LOS ANGELES (Reuters) – Nearly half of Americans believe Sony Pictures made the wrong decision by cancelling the theatrical release of the comedy “The Interview”, the film that provoked a cyberattack on the studio, according to a Reuters/Ipsos poll released on Monday.
Forty-seven per cent of respondents said they disagreed with Sony scrapping the film last Wednesday, after several movie theatre chains chose not to screen the raunchy satire that depicts the assassination of North Korean leader Kim Jong Un.
Another 29 per cent of those polled said they agreed with the decision to pull the film, which had been slated for a Christmas Day release, while 24 per cent said they did not have an opinion.
The FBI has determined that the North Korean government is responsible for the devastating cyberattack that disabled the computer network on Sony Pictures Entertainment and exposed a trove of sensitive data and personal email.
North Korea has denied it was to blame and has even called for a joint investigation, a suggestion Washington’s UN envoy Samantha Powers has called “absurd”.
The online poll, conducted from Dec 18-22, suggests that Americans mostly agree with President Barack Obama when he said last Friday Sony “made a mistake” by cancelling the release and bowing to the intimidation of the hackers.
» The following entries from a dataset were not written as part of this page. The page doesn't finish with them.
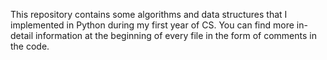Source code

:This repository contains some algorithms and data structures that I implemented
in Python during my first year of CS. 
You can find more in-detail information at the beginning of every file
in the form of comments in the code.
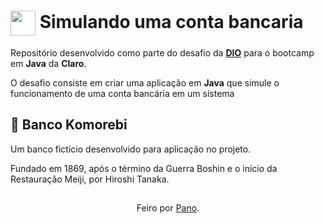 <h1>
    <a href="https://www.dio.me/">
     <img align="center" width="40px" src="https://hermes.digitalinnovation.one/assets/diome/logo-minimized.png"></a>
    <span> Simulando uma conta bancaria </span>
</h1>

Repositório desenvolvido como parte do desafio da **[DIO](https://web.dio.me)** para o bootcamp em **Java** da **Claro**.

O desafio consiste em criar uma aplicação em **Java** que simule o funcionamento de uma conta bancária em um sistema

<h2>🏦 Banco Komorebi</h2>

Um banco fictício desenvolvido para aplicação no projeto.

Fundado em 1869, após o término da Guerra Boshin e o início da Restauração Meiji, por Hiroshi Tanaka.

<h2></h2>
<div align="center">Feiro por <a href="https://github.com/watashi-wa-pano-desu">Pano</a>.</div>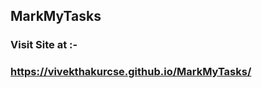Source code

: <h2> MarkMyTasks </h2>
<h3>Visit Site at :- </h2>
<h3><a href="https://vivekthakurcse.github.io/MarkMyTasks/">https://vivekthakurcse.github.io/MarkMyTasks/</a></h3>
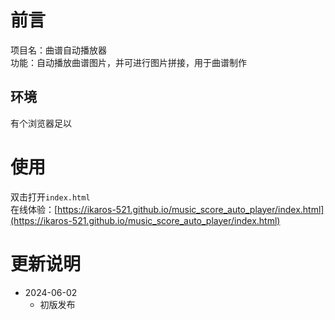 # 前言

项目名：曲谱自动播放器  
功能：自动播放曲谱图片，并可进行图片拼接，用于曲谱制作

## 环境

有个浏览器足以

# 使用

双击打开`index.html`  
在线体验：[https://ikaros-521.github.io/music_score_auto_player/index.html](https://ikaros-521.github.io/music_score_auto_player/index.html)  

# 更新说明

- 2024-06-02
  - 初版发布
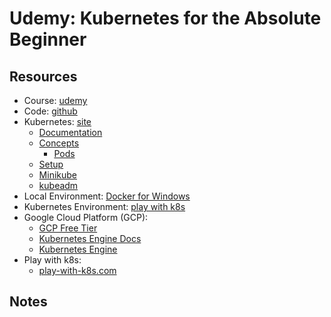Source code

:# Udemy: Kubernetes for the Absolute Beginner

## Resources

* Course: [udemy](https://www.udemy.com/course/learn-kubernetes/)
* Code: [github](https://github.com/kozigh01/udemy_KubernetesForAbsoluteBeginners)
* Kubernetes: [site](https://kubernetes.io/)
    * [Documentation](https://kubernetes.io/docs/home/)
    * [Concepts](https://kubernetes.io/docs/concepts/)
        * [Pods](nginx-7db9fccd9b-8m2wp)
    * [Setup](https://kubernetes.io/docs/setup/)
    * [Minikube](https://kubernetes.io/docs/setup/learning-environment/minikube/)
    * [kubeadm](https://kubernetes.io/docs/reference/setup-tools/kubeadm/kubeadm/)
* Local Environment: [Docker for Windows](https://docs.docker.com/docker-for-windows/?utm_source=docker4win_2.1.0.5&utm_medium=docs&utm_campaign=referral)
* Kubernetes Environment: [play with k8s](https://labs.play-with-k8s.com/)
* Google Cloud Platform (GCP):
    * [GCP Free Tier](https://cloud.google.com/kubernetes-engine/)
    * [Kubernetes Engine Docs](https://cloud.google.com/kubernetes-engine/docs/)
    * [Kubernetes Engine](https://cloud.google.com/kubernetes-engine/)
* Play with k8s:
    * [play-with-k8s.com](https://labs.play-with-k8s.com/)

## Notes
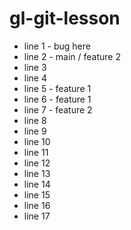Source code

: # gl-git-lesson

- line 1 - bug here
- line 2 - main / feature 2
- line 3
- line 4
- line 5 - feature 1
- line 6 - feature 1
- line 7 - feature 2
- line 8
- line 9
- line 10
- line 11
- line 12
- line 13
- line 14
- line 15
- line 16
- line 17

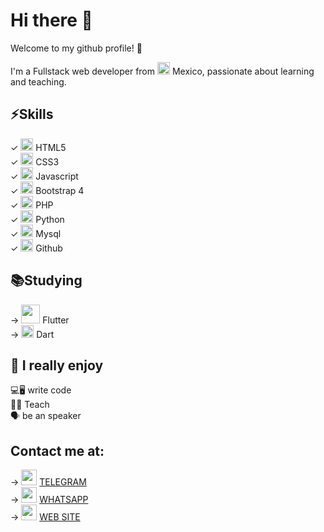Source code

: # Hi there 👋 

Welcome to my github profile! 🥳

I'm a Fullstack web developer from <img src="https://image.flaticon.com/icons/svg/3013/3013906.svg" width="20">  Mexico, passionate about learning and teaching.

## ⚡️Skills
✓ <img src="https://image.flaticon.com/icons/svg/919/919827.svg" width="20"> HTML5 <br>
✓ <img src="https://image.flaticon.com/icons/svg/888/888847.svg" width="20"> CSS3 <br>
✓ <img src="https://image.flaticon.com/icons/svg/1199/1199124.svg" width="20"> Javascript <br>
✓ <img src="https://image.flaticon.com/icons/svg/1348/1348052.svg" width="20"> Bootstrap 4 <br>
✓ <img src="https://image.flaticon.com/icons/svg/919/919830.svg" width="20"> PHP <br>
✓ <img src="https://image.flaticon.com/icons/svg/919/919852.svg" width="20"> Python <br>
✓ <img src="https://image.flaticon.com/icons/svg/919/919836.svg" width="20"> Mysql <br>
✓ <img src="https://image.flaticon.com/icons/svg/2111/2111425.svg" width="20"> Github <br>



## 📚Studying
→ <img src="https://flutterappdev.com/wp-content/uploads/2019/01/Screen-Shot-2019-01-25-at-12.54.42-PM.png" width="30"> Flutter <br>
→ <img src="https://cdn.worldvectorlogo.com/logos/dart.svg" width="20"> Dart <br>

## 🖤 I really enjoy
💻🖥 write code <br>
 👨‍🏫 Teach <br>
🗣 be an speaker <br>

## Contact me at:
→ <img src="https://image.flaticon.com/icons/svg/2111/2111646.svg" width="25"> <a href="https://t.me/ElIngeJuan" >TELEGRAM</a> <br> 
→ <img src="https://image.flaticon.com/icons/svg/733/733585.svg" width="25"> <a href="https://wa.me/message/WNRJRXFCQP6DB1" >WHATSAPP</a> <br>
→ <img src="https://image.flaticon.com/icons/svg/841/841364.svg" width="25"> <a href="https://solucion-informatica-express-tapachula.negocio.site/" >WEB SITE</a> <br> 
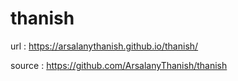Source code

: # thanish

url : https://arsalanythanish.github.io/thanish/

source : https://github.com/ArsalanyThanish/thanish
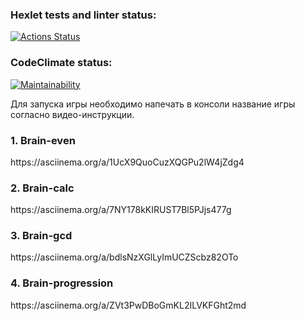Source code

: ### Hexlet tests and linter status:
[![Actions Status](https://github.com/Checke12ed/frontend-project-44/workflows/hexlet-check/badge.svg)](https://github.com/Checke12ed/frontend-project-44/actions)

### CodeClimate status:
[![Maintainability](https://api.codeclimate.com/v1/badges/12e05b9cef716a55a837/maintainability)](https://codeclimate.com/github/Checke12ed/frontend-project-44/maintainability)

Для запуска игры необходимо напечать в консоли название игры согласно видео-инструкции.

<h3>1. Brain-even</h3>
https://asciinema.org/a/1UcX9QuoCuzXQGPu2lW4jZdg4

<h3>2. Brain-calc</h3>
https://asciinema.org/a/7NY178kKIRUST7Bl5PJjs477g

<h3>3. Brain-gcd</h3>
https://asciinema.org/a/bdlsNzXGlLyImUCZScbz82OTo

<h3>4. Brain-progression</h3>
https://asciinema.org/a/ZVt3PwDBoGmKL2ILVKFGht2md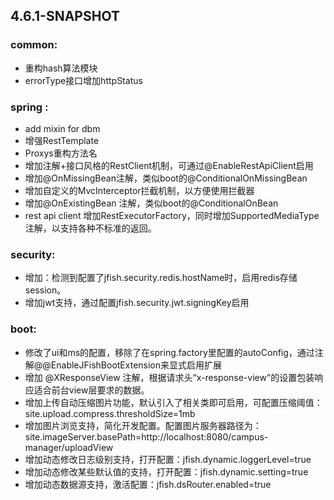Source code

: 


## 4.6.1-SNAPSHOT
### common:
- 重构hash算法模块
- errorType接口增加httpStatus

### spring :    
- add mixin for dbm   
- 增强RestTemplate
- Proxys重构方法名
- 增加注解+接口风格的RestClient机制，可通过@EnableRestApiClient启用
- 增加@OnMissingBean注解，类似boot的@ConditionalOnMissingBean
- 增加自定义的MvcInterceptor拦截机制，以方便使用拦截器
- 增加@OnExistingBean 注解，类似boot的@ConditionalOnBean
- rest api client 增加RestExecutorFactory，同时增加SupportedMediaType注解，以支持各种不标准的返回。

### security:   
- 增加：检测到配置了jfish.security.redis.hostName时，启用redis存储session。
- 增加jwt支持，通过配置jfish.security.jwt.signingKey启用

### boot:
- 修改了ui和ms的配置，移除了在spring.factory里配置的autoConfig，通过注解@@EnableJFishBootExtension来显式启用扩展
- 增加 @XResponseView 注解，根据请求头“x-response-view”的设置包装响应适合前台view层要求的数据。
- 增加上传自动压缩图片功能，默认引入了相关类即可启用，可配置压缩阈值：site.upload.compress.thresholdSize=1mb
- 增加图片浏览支持，简化开发配置。配置图片服务器路径为：site.imageServer.basePath=http://localhost:8080/campus-manager/uploadView
- 增加动态修改日志级别支持，打开配置：jfish.dynamic.loggerLevel=true
- 增加动态修改某些默认值的支持，打开配置：jfish.dynamic.setting=true
- 增加动态数据源支持，激活配置：jfish.dsRouter.enabled=true

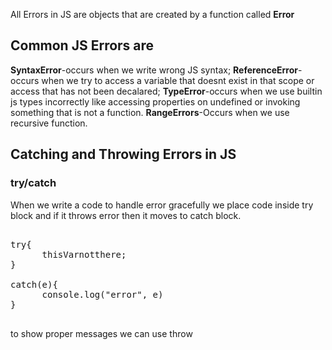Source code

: <p>All Errors in JS are objects that are created by a function called <b>Error</b></p>

## Common JS Errors are

<b>SyntaxError</b>-occurs when we write wrong JS syntax;
<b>ReferenceError</b>-occurs when we try to access a variable that doesnt exist in that scope or access that has not been decalared;
<b>TypeError</b>-occurs when we use builtin js types incorrectly like accessing properties on undefined or invoking something that is not a function.
<b>RangeErrors</b>-Occurs when we use recursive function.

## Catching and Throwing Errors in JS

### try/catch

<p>When we write a code to handle error gracefully we place code inside try block and if it throws error then it moves to catch block. </p>

<pre>

try{
      thisVarnotthere;
}

catch(e){
      console.log("error", e)
}

</pre>

to show proper messages we can use throw
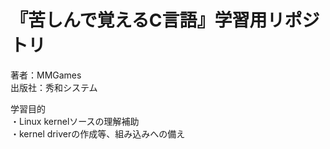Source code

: # 『苦しんで覚えるC言語』学習用リポジトリ
著者：MMGames<br>
出版社：秀和システム<br>

学習目的<br>
・Linux kernelソースの理解補助<br>
・kernel driverの作成等、組み込みへの備え<br>

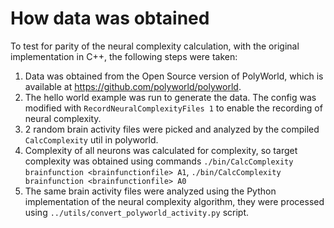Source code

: # How data was obtained

To test for parity of the neural complexity calculation, with the original implementation in C++, the following steps were taken:

1. Data was obtained from the Open Source version of PolyWorld, which is available at https://github.com/polyworld/polyworld.
2. The hello world example was run to generate the data. The config was modified with `RecordNeuralComplexityFiles 1` to enable the recording of neural complexity.
3. 2 random brain activity files were picked and analyzed by the compiled `CalcComplexity` util in polyworld.
4. Complexity of all neurons was calculated for complexity, so target complexity was obtained using commands `./bin/CalcComplexity brainfunction <brainfunctionfile> A1`, `./bin/CalcComplexity brainfunction <brainfunctionfile> A0`
5. The same brain activity files were analyzed using the Python implementation of the neural complexity algorithm, they were processed using `../utils/convert_polyworld_activity.py` script.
He expressed concerns over self-censorship in Hollywood.
Sony Pictures CEO Michael Lynton responded by saying the Hollywood studio had no choice after the movie theatres pulled out of the release due to unspecified threats the hackers made against the theatres and audiences. A majority of respondents, 63 per cent, said they agree that North Korea is threat to the United States, while only 20 per cent disagree.
In the wake of the Sony cyberattack, the most destructive on a private company on US soil, the poll showed that Americans are not overwhelmingly becoming more cautious about their email or passwords.